Wiener Seitan-Schnitzel an lauwarmem Kartoffelsalat

Leben ohne Fleisch geht gut, ohne Wiener Schnitzel kann es ganz schön schwer sein, besonders in der klassischen Kombination mit lauwarmem Kartoffelsalat. Ermutigend ist aber, dass unter allen Fleischersatzprodukten im Supermarktregal das vegane Schnitzel erstaunlich gut schmeckt. Und doch bleibt es ein Fertigprodukt, muss man eigentlich nicht haben.

Wiener Seitan-Schnitzel an lauwarmem Kartoffelsalat

Ich begann also zu recherchieren, welche Optionen es gibt, um Kurzgebratenes ohne Fleisch herzustellen. Als Grundsubstanz wird in der Regel Soja oder Seitan oder eine Mischung aus Beidem eingesetzt. Sojaprodukte und Seitan haben gemeinsam, dass sie weitestgehend geschmacksneutral sind. Das haben sie allerdings auch gemeinsam mit fast allem Fleisch, das regelmäßig paniert gebraten wird. Die Schlüsselfaktoren müssen die Textur des Panierten und die Würze sein. Beim Würzen hat die vegetarisch-/vegane Variante sogar den Vorteil, dass man die Gewürze direkt in das Bratgut einarbeiten kann. Einen ähnlichen Effekt lässt sich bei Fleisch, nur teilweise, durch Marinade erzielen.

Wo aber anfangen? Soja oder Seitan? Soja ist an dieser Stelle ein Synonym für Tofu, was in Europa ebenfalls realistisch nur als Fertigprodukt verfügbar ist, jedenfalls bis ich hier beschreibe, wie man es aus Sojabohnen selbst herstellt. Also Seitan. Aber was ist Seitan eigentlich?

Seitan - japanisch セイタン (Mianjin) - ist das Gegenteil von glutenfreier Ernährung, es ist pures Gluten.
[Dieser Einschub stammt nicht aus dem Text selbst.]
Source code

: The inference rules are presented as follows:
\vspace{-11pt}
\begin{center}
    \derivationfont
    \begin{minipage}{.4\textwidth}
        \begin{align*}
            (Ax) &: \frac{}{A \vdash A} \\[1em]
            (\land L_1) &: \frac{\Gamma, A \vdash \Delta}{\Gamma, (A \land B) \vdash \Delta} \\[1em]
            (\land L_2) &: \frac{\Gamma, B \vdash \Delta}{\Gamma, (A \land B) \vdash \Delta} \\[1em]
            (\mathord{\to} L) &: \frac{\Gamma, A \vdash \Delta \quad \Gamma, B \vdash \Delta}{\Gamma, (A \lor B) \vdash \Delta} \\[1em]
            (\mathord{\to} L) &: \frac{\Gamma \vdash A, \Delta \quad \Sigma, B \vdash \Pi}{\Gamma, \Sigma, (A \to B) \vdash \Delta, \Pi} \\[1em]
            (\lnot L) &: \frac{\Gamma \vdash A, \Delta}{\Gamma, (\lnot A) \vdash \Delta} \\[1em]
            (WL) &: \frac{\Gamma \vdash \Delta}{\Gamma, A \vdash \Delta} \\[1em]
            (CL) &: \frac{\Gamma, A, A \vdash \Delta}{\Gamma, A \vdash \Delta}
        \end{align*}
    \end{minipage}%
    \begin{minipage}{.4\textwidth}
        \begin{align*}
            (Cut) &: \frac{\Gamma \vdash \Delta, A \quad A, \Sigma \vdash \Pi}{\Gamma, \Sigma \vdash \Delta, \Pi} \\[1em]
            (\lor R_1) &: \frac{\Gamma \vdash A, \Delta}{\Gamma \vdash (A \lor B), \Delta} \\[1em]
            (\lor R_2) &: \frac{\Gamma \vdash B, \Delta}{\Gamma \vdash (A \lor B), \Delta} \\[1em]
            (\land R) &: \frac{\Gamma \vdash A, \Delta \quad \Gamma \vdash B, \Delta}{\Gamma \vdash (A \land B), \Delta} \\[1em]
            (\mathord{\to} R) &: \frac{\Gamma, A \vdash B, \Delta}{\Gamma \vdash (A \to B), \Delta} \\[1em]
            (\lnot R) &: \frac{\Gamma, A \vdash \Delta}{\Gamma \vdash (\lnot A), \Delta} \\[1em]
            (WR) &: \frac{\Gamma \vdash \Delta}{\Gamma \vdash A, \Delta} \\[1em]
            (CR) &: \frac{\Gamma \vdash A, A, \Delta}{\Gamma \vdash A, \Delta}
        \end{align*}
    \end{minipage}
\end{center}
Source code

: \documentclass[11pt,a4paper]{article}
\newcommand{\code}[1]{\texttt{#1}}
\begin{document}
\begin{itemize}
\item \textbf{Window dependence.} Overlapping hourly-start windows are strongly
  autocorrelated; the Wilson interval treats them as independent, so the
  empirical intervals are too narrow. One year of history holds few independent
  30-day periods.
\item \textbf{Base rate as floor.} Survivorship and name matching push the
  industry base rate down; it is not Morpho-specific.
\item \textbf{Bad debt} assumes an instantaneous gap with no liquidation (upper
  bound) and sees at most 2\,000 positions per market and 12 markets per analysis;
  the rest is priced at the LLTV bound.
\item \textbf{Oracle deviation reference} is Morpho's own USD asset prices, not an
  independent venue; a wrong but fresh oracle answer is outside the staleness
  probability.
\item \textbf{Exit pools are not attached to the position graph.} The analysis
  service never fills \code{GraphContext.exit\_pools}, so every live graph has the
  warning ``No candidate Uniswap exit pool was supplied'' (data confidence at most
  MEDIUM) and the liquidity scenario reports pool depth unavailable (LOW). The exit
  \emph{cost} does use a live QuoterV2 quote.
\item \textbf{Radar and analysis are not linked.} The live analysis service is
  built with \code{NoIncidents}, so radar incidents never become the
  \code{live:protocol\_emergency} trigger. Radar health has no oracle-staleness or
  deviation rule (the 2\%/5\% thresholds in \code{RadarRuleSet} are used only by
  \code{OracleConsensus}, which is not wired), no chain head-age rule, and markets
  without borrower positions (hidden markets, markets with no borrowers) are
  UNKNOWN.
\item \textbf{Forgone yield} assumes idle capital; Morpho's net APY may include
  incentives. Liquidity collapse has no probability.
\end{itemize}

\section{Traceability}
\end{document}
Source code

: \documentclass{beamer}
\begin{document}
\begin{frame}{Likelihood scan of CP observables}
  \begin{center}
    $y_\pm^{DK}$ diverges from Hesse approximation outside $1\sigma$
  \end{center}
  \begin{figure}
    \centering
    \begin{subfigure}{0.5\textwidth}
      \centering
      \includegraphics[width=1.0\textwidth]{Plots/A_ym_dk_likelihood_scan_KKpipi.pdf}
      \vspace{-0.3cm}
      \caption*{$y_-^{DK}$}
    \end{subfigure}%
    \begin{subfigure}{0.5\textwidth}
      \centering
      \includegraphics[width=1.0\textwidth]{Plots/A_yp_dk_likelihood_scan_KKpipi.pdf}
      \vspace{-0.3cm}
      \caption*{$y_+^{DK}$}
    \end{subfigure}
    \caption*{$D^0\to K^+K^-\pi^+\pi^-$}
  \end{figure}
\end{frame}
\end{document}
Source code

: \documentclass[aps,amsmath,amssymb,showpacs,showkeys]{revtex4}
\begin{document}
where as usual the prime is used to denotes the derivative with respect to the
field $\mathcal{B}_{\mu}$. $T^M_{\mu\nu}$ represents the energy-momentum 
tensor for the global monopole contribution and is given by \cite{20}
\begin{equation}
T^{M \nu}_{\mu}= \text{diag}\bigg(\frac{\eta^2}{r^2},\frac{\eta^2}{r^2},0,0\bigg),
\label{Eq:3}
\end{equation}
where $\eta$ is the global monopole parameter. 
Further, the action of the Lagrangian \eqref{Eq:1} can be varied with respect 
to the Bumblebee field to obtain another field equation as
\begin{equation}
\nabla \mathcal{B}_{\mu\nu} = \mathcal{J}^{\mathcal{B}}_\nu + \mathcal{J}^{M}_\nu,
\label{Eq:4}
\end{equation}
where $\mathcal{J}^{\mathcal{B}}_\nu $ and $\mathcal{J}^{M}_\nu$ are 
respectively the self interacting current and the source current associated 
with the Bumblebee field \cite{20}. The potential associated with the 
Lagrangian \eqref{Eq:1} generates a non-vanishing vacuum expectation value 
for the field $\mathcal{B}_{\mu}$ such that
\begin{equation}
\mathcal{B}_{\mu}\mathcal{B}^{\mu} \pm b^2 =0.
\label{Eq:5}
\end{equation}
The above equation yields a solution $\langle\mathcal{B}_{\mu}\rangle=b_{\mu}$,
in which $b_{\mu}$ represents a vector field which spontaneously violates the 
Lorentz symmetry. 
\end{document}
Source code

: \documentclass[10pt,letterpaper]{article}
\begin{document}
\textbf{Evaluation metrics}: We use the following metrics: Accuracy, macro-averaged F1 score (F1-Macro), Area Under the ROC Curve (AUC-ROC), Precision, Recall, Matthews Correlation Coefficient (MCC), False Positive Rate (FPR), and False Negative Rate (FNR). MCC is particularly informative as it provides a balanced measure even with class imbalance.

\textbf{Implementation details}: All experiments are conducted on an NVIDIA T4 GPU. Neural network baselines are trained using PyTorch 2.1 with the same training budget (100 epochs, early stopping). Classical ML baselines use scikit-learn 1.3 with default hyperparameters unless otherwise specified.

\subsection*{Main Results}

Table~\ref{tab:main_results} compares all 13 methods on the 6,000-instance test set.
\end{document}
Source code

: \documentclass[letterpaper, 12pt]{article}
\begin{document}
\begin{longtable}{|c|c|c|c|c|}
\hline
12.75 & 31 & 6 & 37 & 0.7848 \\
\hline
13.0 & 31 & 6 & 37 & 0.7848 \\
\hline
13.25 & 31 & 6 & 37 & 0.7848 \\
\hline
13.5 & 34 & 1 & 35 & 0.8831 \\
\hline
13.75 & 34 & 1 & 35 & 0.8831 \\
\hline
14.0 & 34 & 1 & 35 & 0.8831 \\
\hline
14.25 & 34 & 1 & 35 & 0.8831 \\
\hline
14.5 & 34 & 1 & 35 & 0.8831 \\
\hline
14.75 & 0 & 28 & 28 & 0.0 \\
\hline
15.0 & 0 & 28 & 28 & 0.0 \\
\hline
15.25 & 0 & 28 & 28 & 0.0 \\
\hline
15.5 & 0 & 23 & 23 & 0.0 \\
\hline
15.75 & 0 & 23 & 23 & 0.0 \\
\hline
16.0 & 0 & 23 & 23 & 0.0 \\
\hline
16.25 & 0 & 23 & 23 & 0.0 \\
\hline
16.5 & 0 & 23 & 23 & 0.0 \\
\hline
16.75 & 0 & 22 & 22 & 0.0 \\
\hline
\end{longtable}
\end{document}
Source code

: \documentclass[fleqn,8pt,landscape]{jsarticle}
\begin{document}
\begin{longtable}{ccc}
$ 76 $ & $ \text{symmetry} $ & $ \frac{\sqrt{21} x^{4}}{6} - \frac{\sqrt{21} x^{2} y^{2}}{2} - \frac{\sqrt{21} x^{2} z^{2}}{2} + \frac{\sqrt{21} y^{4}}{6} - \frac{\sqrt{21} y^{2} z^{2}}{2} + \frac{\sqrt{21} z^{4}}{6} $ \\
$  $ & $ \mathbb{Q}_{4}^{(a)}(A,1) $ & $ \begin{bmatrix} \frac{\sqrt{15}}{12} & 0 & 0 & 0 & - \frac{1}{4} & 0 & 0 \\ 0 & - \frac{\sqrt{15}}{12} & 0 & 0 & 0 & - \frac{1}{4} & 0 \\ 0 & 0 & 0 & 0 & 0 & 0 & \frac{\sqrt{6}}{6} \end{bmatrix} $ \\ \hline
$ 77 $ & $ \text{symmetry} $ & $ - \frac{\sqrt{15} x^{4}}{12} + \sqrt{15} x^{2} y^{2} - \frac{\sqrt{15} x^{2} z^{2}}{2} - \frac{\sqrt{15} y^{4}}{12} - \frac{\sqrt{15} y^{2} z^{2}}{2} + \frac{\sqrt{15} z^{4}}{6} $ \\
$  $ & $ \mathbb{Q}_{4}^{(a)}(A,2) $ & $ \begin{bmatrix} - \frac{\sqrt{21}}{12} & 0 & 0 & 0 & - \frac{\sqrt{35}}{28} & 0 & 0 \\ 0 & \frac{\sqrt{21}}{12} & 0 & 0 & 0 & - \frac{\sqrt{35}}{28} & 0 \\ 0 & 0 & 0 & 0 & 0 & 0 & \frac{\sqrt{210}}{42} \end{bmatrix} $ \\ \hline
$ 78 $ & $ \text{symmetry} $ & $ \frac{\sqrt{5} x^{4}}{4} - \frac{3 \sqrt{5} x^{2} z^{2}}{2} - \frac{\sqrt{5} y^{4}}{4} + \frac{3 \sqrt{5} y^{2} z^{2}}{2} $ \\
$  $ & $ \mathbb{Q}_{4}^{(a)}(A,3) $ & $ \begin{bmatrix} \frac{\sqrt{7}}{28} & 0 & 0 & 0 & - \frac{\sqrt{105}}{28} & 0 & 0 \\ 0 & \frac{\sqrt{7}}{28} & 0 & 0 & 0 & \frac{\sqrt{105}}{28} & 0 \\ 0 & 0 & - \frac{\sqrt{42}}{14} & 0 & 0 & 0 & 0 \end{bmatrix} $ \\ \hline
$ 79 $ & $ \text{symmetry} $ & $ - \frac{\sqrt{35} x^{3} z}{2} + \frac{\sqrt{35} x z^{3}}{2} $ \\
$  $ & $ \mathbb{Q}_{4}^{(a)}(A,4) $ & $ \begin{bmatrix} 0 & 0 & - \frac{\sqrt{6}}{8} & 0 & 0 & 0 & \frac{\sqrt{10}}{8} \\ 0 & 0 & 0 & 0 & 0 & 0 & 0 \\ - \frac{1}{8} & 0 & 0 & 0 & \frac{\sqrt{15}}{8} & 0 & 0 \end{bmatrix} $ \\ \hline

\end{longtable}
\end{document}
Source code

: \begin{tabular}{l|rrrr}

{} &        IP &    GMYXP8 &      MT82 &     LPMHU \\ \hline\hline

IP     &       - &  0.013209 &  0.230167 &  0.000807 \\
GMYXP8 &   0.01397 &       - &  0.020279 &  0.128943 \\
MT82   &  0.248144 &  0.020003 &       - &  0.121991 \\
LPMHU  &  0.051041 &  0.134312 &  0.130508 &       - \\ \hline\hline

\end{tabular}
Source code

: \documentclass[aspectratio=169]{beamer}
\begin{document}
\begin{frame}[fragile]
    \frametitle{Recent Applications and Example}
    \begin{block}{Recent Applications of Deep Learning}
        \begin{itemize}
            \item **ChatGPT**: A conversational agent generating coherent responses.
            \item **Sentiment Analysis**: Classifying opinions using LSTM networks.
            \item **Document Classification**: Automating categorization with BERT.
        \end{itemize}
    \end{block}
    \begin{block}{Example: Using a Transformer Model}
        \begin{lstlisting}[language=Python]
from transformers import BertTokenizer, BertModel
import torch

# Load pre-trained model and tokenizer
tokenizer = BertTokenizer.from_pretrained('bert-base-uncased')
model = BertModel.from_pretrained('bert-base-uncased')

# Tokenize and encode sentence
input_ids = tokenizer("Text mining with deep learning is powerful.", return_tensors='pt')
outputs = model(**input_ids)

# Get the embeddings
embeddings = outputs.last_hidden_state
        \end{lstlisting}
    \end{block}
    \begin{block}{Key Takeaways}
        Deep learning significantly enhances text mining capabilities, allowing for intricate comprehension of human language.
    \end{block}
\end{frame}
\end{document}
Gluten? Gluten ist das Klebereiweiß, das man aus dem Hefeteig kennt, nämlich die Substanz, die dafür verantwortlich ist, dass der Hefeteig so hartnäckig an Finger und Schüsseln klebt, allerdings auch dafür, dass das Sonntagsbrötchen oder Fladenbrot so lecker ist.

Wie kommt man an Seitan heran? Es gibt ihn zunächst im Glas als Fertigprodukt zu kaufen. Mit geringfügig mehr Aufwand kann man Seitan auch aus Glutenmehl und Wasser selber herstellen. Allerdings gehören weder fertiger Seitan noch Glutenmehl zum Standardangebot im lokalen Supermarkt. Hier ist deshalb beschrieben, wie man Seitan aus normalem Weizenmehl gewinnt.

Dazu wird zunächst ein Teig aus Mehl und Wasser hergestellt, aus dem die Stärke - der Hauptbestandteil von Mehl - in einem relativ langwierigen Prozess herausgewaschen wird, so dass am Ende nur noch das Klebereiweiß bzw. Gluten zurückbleibt, das weniger als 10 Prozent der Bestandteile des Mehls ausmacht.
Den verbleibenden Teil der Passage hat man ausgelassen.